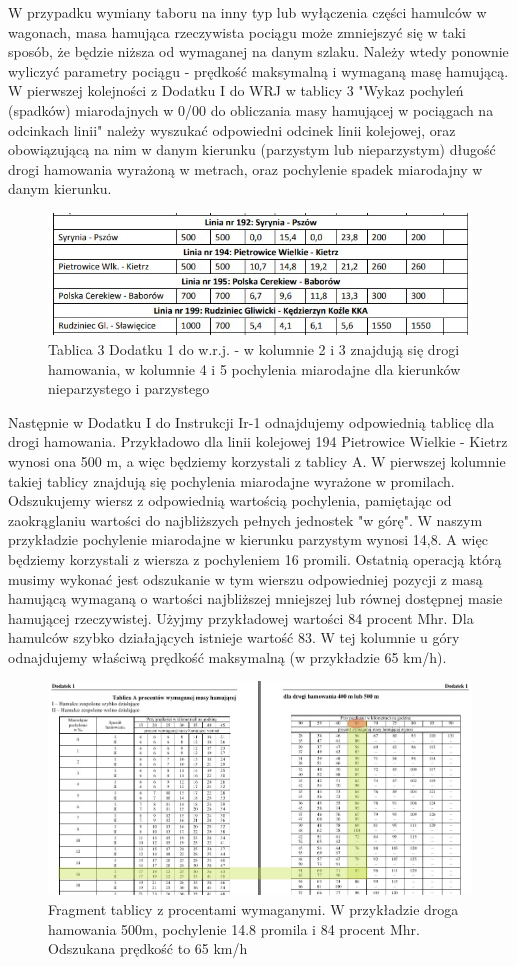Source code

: W przypadku wymiany taboru na inny typ lub wyłączenia części hamulców w wagonach, masa hamująca rzeczywista pociągu może zmniejszyć się w taki sposób, że będzie niższa od wymaganej na danym szlaku. Należy wtedy ponownie wyliczyć parametry pociągu - prędkość maksymalną i wymaganą masę hamującą. 
W pierwszej kolejności z Dodatku I do WRJ w tablicy 3 "Wykaz pochyleń (spadków) miarodajnych w 0/00 do obliczania masy hamującej w pociągach na odcinkach linii" należy wyszukać odpowiedni odcinek linii kolejowej, oraz obowiązującą na nim w danym kierunku (parzystym lub nieparzystym) długość drogi hamowania wyrażoną w metrach, oraz pochylenie spadek miarodajny w danym kierunku.
\begin{figure}
	\includegraphics[width=12cm]{skryptkierownik-img/tabela-d1-warunki.jpg}
	\caption{Tablica 3 Dodatku 1 do w.r.j. - w kolumnie 2 i 3 znajdują się drogi hamowania, w kolumnie 4 i 5 pochylenia miarodajne dla kierunków nieparzystego i parzystego}
\end{figure}
Następnie w Dodatku I do Instrukcji Ir-1 odnajdujemy odpowiednią tablicę dla drogi hamowania. Przykładowo dla linii kolejowej 194 Pietrowice Wielkie - Kietrz wynosi ona 500 m, a więc będziemy korzystali z tablicy A. W pierwszej kolumnie takiej tablicy znajdują się pochylenia miarodajne wyrażone w promilach. Odszukujemy wiersz z odpowiednią wartością pochylenia, pamiętając od zaokrąglaniu wartości do najbliższych pełnych jednostek "w górę". W naszym przykładzie pochylenie miarodajne w kierunku parzystym wynosi 14,8. A więc będziemy korzystali z wiersza z pochyleniem 16 promili.
Ostatnią operacją którą musimy wykonać jest odszukanie w tym wierszu odpowiedniej pozycji z masą hamującą wymaganą o wartości najbliższej mniejszej lub równej dostępnej masie hamującej rzeczywistej. Użyjmy przykładowej wartości 84 procent Mhr. Dla hamulców szybko działających istnieje wartość 83. W tej kolumnie u góry odnajdujemy właściwą prędkość maksymalną (w przykładzie 65 km/h).
\begin{figure}
	\includegraphics[width=13cm]{skryptkierownik-img/tablica-ir1.jpg}
	\caption{Fragment tablicy z procentami wymaganymi. W przykładzie droga hamowania 500m, pochylenie 14.8 promila i 84 procent Mhr. Odszukana prędkość to 65 km/h}
\end{figure}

———

* **Problem requirements**
Report all lines of the material that contain the word "includegraphics".

* **Written response**
	\includegraphics[width=12cm]{skryptkierownik-img/tabela-d1-warunki.jpg}
	\includegraphics[width=13cm]{skryptkierownik-img/tablica-ir1.jpg}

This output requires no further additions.